◆ Problem to solve ◆
Look through the listing below and write out exactly the lines from the line with "In this document, I" to the line with "Typical implementations of", both included, and no others.

....

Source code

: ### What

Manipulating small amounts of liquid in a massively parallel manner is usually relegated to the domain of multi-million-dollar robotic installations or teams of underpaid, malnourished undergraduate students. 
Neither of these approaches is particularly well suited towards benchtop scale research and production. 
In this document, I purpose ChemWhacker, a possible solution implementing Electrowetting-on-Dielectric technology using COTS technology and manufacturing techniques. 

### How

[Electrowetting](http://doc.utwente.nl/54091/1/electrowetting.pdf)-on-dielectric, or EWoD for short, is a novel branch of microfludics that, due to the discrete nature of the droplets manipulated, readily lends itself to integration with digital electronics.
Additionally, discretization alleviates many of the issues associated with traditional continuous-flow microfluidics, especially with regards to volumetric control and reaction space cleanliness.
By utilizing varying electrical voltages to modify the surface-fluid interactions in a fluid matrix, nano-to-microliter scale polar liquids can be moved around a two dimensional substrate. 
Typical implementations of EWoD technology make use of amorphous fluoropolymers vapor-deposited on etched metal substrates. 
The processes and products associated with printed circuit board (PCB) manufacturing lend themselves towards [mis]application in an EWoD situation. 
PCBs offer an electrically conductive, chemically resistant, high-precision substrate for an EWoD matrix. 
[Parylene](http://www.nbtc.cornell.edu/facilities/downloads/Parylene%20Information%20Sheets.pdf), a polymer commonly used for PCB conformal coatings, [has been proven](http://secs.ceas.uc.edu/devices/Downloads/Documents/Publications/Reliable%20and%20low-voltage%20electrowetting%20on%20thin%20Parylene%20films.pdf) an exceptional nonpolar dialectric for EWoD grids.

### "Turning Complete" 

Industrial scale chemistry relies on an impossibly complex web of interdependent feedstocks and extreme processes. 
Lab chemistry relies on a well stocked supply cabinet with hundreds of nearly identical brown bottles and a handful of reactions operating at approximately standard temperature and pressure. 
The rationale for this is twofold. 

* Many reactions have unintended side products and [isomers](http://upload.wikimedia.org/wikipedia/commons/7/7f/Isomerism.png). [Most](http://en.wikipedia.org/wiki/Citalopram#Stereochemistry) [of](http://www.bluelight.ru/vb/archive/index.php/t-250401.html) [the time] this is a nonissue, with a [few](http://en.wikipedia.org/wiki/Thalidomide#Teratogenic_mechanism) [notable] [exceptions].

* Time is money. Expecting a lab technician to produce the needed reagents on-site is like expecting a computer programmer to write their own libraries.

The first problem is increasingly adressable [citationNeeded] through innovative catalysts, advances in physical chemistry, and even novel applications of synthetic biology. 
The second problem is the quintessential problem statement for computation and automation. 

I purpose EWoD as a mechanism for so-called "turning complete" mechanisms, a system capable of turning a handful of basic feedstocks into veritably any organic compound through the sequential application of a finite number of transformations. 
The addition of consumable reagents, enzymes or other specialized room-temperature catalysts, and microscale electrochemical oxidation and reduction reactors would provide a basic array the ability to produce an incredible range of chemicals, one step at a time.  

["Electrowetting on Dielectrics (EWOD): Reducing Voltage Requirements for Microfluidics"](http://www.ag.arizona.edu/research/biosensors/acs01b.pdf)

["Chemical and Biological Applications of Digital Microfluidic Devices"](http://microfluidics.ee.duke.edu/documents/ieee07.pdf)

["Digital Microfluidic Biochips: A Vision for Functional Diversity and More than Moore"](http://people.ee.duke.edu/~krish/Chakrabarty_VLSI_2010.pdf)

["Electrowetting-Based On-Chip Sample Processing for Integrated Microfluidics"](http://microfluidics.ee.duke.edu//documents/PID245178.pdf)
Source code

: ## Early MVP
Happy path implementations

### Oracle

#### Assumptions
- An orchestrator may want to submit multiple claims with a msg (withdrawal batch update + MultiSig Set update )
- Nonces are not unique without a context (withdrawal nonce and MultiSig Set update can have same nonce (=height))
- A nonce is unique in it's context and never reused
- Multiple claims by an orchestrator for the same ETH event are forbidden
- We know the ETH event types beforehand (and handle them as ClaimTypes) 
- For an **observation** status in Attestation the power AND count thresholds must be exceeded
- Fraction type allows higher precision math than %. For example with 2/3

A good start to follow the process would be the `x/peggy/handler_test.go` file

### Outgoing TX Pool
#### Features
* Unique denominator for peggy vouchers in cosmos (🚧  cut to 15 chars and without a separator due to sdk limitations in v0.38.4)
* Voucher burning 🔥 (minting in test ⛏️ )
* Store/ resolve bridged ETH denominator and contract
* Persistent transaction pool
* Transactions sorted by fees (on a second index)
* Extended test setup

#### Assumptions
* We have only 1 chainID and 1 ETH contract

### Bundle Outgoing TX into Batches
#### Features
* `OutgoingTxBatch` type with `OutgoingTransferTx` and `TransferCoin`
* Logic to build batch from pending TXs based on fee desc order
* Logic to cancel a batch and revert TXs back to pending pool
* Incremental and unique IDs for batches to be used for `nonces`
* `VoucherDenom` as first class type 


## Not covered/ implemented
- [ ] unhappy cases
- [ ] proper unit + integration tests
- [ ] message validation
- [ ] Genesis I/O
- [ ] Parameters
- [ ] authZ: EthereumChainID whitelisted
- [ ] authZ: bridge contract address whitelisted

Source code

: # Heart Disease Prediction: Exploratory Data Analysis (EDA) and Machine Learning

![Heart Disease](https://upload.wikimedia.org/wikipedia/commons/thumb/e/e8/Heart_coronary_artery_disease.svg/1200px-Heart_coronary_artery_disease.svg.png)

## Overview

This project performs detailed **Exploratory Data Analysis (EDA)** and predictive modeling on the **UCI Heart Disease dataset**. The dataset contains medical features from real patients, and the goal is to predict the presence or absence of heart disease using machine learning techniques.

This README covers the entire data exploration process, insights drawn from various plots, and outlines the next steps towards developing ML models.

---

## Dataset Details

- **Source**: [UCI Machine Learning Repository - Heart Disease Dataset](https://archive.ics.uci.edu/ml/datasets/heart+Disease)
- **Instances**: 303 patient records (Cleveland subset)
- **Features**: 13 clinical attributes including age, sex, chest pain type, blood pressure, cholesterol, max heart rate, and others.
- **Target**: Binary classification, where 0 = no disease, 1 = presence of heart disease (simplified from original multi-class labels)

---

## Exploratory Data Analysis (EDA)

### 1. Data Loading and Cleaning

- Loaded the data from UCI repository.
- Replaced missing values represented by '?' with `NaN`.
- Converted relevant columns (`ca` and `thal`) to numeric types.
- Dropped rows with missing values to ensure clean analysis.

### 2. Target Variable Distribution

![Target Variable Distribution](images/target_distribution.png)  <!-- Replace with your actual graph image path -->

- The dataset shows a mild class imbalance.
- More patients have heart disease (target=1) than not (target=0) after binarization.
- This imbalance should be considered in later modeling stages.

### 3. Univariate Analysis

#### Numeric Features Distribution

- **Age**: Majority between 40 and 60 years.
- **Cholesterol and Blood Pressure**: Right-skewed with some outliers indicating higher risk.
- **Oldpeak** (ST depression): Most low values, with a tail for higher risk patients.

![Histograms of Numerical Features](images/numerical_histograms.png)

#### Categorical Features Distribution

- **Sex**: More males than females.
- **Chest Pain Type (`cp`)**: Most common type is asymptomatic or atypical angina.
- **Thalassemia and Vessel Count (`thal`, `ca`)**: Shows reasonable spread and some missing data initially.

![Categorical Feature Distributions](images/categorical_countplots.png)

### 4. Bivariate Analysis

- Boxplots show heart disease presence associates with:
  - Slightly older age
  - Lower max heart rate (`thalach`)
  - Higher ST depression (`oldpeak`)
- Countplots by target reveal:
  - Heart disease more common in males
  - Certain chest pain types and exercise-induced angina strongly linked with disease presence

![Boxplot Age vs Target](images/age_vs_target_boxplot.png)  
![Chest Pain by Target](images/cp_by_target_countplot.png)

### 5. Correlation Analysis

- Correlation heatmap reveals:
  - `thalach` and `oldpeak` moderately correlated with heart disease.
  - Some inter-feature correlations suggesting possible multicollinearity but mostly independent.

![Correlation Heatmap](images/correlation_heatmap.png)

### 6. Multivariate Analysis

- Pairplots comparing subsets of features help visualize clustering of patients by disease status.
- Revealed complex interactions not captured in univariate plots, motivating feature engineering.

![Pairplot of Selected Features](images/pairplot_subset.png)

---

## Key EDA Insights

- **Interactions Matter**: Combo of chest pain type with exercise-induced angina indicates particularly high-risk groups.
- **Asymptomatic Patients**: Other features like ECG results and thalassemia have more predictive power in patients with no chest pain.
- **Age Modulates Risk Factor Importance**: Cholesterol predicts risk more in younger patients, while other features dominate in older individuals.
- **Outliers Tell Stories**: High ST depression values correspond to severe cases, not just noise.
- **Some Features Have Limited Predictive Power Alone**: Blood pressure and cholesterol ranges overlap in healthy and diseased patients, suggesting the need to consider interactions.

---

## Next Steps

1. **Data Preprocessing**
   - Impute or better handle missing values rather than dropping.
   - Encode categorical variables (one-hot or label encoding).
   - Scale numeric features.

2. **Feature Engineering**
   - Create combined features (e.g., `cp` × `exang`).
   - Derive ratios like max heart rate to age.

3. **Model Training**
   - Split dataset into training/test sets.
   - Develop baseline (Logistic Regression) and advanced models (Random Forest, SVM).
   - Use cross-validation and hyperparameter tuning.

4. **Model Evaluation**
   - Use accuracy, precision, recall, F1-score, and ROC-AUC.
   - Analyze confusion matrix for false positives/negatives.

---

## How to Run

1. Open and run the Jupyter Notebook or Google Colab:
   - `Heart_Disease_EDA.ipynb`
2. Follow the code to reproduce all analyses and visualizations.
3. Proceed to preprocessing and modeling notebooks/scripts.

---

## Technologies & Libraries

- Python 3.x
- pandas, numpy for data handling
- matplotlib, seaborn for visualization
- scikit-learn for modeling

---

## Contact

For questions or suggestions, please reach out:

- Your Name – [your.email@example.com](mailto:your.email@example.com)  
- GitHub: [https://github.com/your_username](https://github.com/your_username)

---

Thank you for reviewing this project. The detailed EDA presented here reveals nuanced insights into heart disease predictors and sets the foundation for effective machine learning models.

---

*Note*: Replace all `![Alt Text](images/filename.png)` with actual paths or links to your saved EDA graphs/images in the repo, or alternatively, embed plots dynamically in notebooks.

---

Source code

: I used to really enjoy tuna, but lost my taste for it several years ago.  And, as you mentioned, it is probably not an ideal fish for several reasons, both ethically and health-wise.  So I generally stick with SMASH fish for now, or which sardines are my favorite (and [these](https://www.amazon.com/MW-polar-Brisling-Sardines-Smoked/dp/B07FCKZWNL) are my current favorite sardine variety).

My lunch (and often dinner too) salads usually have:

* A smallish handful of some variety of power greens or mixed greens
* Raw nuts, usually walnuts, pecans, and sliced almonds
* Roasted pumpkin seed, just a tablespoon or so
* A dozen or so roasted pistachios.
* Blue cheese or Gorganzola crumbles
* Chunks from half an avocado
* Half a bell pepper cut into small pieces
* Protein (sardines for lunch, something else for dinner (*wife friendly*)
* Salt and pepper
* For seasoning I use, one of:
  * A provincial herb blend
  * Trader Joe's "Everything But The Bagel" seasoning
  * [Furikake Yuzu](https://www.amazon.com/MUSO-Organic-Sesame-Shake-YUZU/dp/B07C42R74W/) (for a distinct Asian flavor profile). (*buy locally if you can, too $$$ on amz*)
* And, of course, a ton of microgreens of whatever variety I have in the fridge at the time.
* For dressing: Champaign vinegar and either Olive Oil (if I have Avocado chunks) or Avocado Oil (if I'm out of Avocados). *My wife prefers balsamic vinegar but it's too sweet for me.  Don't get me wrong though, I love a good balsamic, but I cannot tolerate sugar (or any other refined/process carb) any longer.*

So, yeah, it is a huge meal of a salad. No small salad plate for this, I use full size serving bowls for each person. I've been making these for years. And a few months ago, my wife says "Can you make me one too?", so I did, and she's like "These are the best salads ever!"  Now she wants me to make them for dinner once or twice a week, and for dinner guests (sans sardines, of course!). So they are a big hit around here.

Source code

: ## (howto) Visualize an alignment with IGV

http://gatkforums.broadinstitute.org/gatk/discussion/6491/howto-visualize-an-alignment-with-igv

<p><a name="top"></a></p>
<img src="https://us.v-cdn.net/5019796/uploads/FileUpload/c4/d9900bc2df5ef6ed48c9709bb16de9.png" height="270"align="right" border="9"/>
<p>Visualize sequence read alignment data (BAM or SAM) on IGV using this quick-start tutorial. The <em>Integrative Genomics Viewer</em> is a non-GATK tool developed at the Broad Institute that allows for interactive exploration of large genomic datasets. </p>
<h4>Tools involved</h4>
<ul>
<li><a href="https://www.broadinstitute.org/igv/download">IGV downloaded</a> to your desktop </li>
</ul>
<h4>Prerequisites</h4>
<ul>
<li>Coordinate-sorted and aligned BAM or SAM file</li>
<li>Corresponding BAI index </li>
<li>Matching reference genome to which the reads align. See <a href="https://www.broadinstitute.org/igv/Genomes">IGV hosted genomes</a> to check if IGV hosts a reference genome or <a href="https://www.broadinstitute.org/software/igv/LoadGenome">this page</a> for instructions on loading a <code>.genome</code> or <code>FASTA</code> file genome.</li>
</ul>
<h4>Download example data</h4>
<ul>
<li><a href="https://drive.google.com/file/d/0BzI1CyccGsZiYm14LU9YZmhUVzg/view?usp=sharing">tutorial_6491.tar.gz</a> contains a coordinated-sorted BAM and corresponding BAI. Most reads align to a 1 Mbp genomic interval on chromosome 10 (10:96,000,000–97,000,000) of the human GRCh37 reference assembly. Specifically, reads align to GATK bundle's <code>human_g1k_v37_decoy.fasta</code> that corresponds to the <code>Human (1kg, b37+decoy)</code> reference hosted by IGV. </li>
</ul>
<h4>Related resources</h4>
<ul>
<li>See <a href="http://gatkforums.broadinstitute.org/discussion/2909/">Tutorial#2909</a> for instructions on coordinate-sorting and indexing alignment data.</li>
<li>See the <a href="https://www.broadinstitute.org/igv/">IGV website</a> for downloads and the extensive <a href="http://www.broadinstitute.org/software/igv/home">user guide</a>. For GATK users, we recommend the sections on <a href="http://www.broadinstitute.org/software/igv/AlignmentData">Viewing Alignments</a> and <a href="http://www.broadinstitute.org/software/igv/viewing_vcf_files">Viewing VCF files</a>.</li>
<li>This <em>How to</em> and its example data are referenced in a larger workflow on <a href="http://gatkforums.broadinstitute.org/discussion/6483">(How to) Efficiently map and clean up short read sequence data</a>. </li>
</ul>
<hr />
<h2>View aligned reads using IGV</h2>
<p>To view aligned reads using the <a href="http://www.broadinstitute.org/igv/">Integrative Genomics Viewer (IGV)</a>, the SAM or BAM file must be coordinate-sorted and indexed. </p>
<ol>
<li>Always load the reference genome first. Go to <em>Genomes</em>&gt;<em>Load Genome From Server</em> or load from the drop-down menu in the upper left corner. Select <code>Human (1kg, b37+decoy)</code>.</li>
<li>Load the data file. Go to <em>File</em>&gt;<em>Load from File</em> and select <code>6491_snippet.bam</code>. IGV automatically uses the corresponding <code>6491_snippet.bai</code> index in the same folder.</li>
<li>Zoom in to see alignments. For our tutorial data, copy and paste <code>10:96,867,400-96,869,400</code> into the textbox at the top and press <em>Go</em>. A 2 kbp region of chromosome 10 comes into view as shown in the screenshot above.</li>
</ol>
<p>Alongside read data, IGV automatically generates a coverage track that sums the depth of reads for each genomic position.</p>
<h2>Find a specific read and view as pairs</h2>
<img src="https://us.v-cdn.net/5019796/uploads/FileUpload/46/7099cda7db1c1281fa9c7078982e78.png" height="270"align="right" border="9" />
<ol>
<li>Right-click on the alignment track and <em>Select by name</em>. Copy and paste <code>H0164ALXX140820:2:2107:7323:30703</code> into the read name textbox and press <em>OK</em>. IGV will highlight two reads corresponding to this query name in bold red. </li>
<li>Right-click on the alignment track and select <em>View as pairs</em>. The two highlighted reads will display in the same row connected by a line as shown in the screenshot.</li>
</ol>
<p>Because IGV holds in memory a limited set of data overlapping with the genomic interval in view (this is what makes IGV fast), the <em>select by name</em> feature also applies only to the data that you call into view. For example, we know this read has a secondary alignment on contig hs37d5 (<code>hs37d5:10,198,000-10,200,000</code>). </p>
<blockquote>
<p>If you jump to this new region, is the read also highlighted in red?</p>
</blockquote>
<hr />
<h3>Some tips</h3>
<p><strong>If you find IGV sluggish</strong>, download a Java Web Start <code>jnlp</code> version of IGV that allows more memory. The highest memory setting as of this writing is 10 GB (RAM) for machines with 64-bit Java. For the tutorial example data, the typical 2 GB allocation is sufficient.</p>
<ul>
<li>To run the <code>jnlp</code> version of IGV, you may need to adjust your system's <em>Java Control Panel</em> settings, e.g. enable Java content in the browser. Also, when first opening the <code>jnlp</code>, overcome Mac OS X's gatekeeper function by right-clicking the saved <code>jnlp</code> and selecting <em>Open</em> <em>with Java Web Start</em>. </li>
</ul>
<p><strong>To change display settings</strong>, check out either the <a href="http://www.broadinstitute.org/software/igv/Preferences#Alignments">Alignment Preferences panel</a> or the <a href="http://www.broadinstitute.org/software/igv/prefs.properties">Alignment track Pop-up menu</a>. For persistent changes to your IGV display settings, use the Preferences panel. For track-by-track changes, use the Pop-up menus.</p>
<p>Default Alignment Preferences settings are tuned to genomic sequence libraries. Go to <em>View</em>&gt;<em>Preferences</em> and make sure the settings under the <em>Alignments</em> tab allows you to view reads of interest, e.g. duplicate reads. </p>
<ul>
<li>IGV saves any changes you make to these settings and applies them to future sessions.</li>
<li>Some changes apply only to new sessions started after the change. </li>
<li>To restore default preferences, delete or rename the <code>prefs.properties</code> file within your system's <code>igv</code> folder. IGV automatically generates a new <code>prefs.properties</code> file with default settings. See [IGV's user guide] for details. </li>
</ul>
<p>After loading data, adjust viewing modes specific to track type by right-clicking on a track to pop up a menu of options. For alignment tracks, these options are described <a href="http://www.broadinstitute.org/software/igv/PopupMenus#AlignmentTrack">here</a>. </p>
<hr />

....

◆ Solution to this task ◆
In this document, I purpose ChemWhacker, a possible solution implementing Electrowetting-on-Dielectric technology using COTS technology and manufacturing techniques. 

### How

[Electrowetting](http://doc.utwente.nl/54091/1/electrowetting.pdf)-on-dielectric, or EWoD for short, is a novel branch of microfludics that, due to the discrete nature of the droplets manipulated, readily lends itself to integration with digital electronics.
Additionally, discretization alleviates many of the issues associated with traditional continuous-flow microfluidics, especially with regards to volumetric control and reaction space cleanliness.
By utilizing varying electrical voltages to modify the surface-fluid interactions in a fluid matrix, nano-to-microliter scale polar liquids can be moved around a two dimensional substrate. 
Typical implementations of EWoD technology make use of amorphous fluoropolymers vapor-deposited on etched metal substrates. 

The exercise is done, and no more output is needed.